Let's recap for those just joining us. The Social Security system provides disability payments to Americans who want to work but can't for health reasons. For generations, when the disability-insurance program runs short on funds, Congress transfers money from elsewhere in the Social Security system to prevent benefit cuts. The solution, sometimes called "reallocation," has never been especially controversial -- in fact, it's been done 11 times over the last seven decades.
 
But last month, congressional Republicans adopted a rule change that makes it almost impossible to approve the usual, straightforward fix. GOP lawmakers seem to want to create the conditions for a crisis.
 
All of which led to an important Senate hearing yesterday.

Carolyn Colvin, acting commissioner for the Social Security Administration, urged senators to act first to avert the crisis at hand and then begin serious negotiations on finding a longer-term solution. She said the threatened cut in disability payments -- about 19 percent -- would be a "death sentence" for many of the poorest recipients, but time and again, she refused to opine on more concrete options going forward. When Colvin read aloud the president's six principles for future reforms, Sen. Lindsey Graham (R-S.C.) was scornful. "That's a set of principles that makes sure we do absolutely nothing meaningful," Graham said. "If that's the president's plan, we'll never get there."

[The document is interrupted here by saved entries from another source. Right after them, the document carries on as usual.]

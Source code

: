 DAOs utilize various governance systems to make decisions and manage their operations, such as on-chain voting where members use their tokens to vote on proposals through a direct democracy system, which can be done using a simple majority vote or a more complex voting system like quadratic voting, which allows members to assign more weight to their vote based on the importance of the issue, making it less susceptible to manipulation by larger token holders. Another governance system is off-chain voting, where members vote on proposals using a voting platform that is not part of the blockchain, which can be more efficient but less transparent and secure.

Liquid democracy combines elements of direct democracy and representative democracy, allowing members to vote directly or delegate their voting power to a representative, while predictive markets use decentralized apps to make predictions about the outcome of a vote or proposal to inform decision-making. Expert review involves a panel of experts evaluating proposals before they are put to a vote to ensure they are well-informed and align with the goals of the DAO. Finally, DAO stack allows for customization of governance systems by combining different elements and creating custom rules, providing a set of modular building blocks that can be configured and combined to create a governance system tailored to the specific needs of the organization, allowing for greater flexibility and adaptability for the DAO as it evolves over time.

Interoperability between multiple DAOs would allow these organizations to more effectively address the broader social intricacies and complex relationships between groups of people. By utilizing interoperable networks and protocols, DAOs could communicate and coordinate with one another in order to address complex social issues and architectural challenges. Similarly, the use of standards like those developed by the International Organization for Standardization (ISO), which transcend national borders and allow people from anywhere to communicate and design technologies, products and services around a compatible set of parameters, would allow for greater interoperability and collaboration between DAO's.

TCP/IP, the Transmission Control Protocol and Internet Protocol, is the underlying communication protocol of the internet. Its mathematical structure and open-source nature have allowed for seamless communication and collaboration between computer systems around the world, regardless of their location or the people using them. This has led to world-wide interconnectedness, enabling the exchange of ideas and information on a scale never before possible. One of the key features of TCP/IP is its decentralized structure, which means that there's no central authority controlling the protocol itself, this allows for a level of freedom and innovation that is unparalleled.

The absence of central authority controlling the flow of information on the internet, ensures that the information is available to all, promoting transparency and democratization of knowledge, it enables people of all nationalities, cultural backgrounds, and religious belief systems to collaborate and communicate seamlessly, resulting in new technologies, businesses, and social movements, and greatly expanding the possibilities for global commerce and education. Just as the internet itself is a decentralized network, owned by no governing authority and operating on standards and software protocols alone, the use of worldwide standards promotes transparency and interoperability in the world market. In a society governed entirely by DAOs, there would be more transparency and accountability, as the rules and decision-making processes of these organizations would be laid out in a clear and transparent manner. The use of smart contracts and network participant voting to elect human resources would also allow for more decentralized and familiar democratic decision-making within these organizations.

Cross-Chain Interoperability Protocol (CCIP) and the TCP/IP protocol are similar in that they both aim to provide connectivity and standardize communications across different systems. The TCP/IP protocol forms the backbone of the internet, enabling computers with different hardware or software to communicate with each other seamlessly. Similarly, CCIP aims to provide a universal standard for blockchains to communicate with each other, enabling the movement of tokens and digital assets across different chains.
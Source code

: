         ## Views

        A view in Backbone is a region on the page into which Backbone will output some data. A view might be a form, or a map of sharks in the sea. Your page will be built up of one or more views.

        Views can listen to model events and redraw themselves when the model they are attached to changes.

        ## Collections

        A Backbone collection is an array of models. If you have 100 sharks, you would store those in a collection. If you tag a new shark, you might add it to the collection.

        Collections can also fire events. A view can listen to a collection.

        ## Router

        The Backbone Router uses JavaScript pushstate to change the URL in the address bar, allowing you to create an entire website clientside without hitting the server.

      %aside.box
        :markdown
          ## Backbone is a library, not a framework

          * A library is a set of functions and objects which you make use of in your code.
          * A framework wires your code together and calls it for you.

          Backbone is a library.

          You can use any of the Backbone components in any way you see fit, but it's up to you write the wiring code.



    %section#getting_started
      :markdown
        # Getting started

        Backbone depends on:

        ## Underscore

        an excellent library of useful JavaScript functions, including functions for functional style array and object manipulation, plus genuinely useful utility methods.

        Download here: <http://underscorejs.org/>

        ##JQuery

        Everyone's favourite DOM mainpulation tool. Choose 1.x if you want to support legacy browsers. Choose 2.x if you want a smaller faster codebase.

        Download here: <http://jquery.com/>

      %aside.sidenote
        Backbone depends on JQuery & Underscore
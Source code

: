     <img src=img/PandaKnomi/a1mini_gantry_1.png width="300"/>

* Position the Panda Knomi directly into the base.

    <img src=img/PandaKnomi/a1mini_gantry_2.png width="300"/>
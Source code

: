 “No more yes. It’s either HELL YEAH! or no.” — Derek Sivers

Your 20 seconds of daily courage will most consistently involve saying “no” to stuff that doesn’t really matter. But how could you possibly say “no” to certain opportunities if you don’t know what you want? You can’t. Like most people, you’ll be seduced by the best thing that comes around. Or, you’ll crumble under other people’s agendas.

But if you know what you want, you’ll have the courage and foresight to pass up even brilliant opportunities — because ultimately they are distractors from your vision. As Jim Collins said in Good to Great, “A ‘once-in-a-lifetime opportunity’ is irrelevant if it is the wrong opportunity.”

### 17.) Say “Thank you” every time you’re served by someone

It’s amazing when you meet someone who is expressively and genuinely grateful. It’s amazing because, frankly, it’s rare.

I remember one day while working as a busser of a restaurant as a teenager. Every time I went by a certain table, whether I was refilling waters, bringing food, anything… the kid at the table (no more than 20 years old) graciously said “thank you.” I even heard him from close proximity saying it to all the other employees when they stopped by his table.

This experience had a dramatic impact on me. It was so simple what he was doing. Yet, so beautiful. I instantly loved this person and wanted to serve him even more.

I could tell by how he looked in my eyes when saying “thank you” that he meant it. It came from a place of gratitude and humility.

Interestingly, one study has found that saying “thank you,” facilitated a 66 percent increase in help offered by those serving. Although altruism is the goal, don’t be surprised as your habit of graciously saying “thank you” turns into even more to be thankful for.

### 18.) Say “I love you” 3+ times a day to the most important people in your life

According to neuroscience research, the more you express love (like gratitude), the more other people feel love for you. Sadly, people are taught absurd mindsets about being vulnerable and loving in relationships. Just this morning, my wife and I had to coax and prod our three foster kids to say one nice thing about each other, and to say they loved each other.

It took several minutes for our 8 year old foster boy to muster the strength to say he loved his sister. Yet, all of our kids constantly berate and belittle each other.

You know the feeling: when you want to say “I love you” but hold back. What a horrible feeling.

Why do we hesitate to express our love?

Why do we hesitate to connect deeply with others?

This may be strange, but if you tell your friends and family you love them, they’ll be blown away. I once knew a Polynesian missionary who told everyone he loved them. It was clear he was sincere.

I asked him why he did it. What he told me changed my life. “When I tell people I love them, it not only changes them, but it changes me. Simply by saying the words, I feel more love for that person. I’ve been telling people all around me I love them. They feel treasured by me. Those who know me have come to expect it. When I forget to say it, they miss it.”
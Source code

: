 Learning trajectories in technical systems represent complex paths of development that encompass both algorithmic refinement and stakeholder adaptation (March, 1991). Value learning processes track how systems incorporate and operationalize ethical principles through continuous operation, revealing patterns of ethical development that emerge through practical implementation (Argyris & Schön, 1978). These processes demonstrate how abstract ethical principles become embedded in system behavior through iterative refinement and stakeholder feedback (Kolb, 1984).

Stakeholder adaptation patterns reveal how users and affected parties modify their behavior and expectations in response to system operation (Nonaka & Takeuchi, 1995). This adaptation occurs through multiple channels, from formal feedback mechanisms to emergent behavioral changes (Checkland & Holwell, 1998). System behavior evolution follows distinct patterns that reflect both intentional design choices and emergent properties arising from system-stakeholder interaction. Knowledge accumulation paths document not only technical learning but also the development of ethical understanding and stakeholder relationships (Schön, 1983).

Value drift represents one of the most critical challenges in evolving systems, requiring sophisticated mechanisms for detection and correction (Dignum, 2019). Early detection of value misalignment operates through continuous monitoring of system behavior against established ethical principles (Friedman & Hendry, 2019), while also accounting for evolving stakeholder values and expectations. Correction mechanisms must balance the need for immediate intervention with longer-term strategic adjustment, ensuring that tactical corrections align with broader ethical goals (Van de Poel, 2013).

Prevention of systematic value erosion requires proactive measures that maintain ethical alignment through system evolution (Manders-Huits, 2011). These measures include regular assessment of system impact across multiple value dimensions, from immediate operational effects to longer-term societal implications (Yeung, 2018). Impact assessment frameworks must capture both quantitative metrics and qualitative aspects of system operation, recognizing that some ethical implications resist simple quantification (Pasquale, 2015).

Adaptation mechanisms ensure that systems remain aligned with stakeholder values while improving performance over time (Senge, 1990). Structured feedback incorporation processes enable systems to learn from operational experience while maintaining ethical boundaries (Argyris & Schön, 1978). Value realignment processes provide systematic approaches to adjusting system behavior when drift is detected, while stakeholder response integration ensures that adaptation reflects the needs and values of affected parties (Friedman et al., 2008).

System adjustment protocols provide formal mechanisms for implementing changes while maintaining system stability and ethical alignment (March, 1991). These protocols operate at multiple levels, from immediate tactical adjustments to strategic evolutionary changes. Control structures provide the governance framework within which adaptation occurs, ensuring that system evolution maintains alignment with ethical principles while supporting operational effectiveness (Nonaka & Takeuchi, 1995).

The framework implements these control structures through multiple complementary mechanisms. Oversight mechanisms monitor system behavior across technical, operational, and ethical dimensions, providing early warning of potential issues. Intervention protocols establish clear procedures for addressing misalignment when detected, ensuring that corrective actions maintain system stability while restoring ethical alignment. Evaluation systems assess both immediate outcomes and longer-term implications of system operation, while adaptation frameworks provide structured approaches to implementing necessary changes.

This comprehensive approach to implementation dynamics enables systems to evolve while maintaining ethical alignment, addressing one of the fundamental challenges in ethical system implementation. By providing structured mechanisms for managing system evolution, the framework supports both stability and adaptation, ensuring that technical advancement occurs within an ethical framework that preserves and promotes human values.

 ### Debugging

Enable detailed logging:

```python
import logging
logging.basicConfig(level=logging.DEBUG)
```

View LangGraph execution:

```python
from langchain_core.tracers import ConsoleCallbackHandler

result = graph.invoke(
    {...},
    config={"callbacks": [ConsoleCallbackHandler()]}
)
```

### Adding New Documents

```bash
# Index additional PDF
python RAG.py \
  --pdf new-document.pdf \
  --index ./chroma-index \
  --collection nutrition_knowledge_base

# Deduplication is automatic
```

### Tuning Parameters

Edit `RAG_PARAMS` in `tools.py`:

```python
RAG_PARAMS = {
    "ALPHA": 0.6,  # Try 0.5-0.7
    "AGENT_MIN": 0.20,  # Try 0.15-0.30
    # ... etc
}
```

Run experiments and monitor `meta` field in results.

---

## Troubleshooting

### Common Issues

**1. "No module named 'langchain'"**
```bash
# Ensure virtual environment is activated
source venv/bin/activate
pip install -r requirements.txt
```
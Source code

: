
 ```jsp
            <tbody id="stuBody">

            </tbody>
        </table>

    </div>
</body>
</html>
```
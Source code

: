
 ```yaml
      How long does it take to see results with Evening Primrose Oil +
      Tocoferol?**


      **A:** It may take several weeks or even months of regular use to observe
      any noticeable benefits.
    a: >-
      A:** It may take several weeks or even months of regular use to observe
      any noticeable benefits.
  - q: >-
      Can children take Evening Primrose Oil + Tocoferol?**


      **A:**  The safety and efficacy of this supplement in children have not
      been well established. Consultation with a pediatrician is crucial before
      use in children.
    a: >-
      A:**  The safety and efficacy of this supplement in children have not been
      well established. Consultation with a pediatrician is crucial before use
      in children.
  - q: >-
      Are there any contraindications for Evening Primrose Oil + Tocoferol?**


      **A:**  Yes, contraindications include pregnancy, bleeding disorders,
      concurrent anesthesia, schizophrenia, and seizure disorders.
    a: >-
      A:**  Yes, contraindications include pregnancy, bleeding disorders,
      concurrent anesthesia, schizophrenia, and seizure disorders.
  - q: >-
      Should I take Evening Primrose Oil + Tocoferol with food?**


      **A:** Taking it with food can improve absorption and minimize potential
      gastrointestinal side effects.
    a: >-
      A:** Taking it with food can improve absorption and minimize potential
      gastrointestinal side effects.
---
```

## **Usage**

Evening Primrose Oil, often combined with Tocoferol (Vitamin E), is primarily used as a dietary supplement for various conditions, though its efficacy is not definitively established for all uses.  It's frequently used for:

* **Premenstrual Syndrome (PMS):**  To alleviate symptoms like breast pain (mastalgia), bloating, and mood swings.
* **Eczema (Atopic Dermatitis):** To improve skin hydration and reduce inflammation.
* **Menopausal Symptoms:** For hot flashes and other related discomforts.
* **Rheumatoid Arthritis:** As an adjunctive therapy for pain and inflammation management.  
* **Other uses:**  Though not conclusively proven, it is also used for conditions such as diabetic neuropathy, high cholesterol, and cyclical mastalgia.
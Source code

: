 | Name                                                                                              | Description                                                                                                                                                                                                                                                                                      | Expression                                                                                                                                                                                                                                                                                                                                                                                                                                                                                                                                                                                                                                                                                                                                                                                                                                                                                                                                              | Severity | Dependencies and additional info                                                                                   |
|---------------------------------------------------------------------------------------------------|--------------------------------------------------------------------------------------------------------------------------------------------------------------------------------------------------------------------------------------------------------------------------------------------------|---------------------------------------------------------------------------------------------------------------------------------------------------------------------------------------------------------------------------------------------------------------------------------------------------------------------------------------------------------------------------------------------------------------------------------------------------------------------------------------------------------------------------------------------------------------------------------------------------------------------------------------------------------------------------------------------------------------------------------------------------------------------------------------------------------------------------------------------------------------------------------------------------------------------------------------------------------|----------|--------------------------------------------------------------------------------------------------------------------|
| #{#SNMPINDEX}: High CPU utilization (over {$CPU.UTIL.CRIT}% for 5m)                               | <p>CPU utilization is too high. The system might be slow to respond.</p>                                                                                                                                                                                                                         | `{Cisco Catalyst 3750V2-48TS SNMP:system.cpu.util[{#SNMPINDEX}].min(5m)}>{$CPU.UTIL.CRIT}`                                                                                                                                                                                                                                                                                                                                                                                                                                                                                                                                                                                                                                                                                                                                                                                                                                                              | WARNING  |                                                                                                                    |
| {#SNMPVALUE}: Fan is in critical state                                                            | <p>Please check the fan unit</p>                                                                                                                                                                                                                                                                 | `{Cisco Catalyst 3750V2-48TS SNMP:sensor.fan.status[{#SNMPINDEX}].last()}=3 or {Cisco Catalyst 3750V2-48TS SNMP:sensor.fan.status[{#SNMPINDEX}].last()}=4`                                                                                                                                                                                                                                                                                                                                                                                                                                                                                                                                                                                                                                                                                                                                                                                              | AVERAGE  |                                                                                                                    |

And by "meaningful," it appears Graham and other Senate Republicans are waiting for the White House to propose cuts to Social Security. (Ironically, President Obama was open to modest Social Security cuts as part of a grand bargain with GOP lawmakers, but Republicans have refused to consider any possible concessions and effectively ruled out the possibility of a compromise.)
 
The Politico report added that Sen. Bernie Sanders (I-Vt.), the Senate Budget Committee's ranking member, "angrily accused the GOP of 'manufacturing a crisis' to hide its intent to resurrect past proposals to cut Social Security benefits and privatize the system."
 
This has the benefit of being true. Addressing the upcoming shortfall in the disability-insurance program should be easy. Republicans are ensuring that it's not, hoping to exploit a manufactured crisis to force Social Security cuts they wouldn't otherwise be able to get.
 
Indeed, the literal name for yesterday's hearing for the GOP-led committee was, "The coming crisis: Social Security Disability Trust Fund Insolvency." There would be no crisis, and no threat of insolvency, if Republicans hadn't already ruled out the straightforward solution lawmakers have relied on for decades.
 
Budget Committee Chairman Mike Enzi (R-Wyo.) said yesterday, "I'm hoping the president will take an active role in this." Expect more of this kind of rhetoric: Republicans will feign outrage over Obama refusing to offer far-right solutions the GOP-led Congress considers acceptable.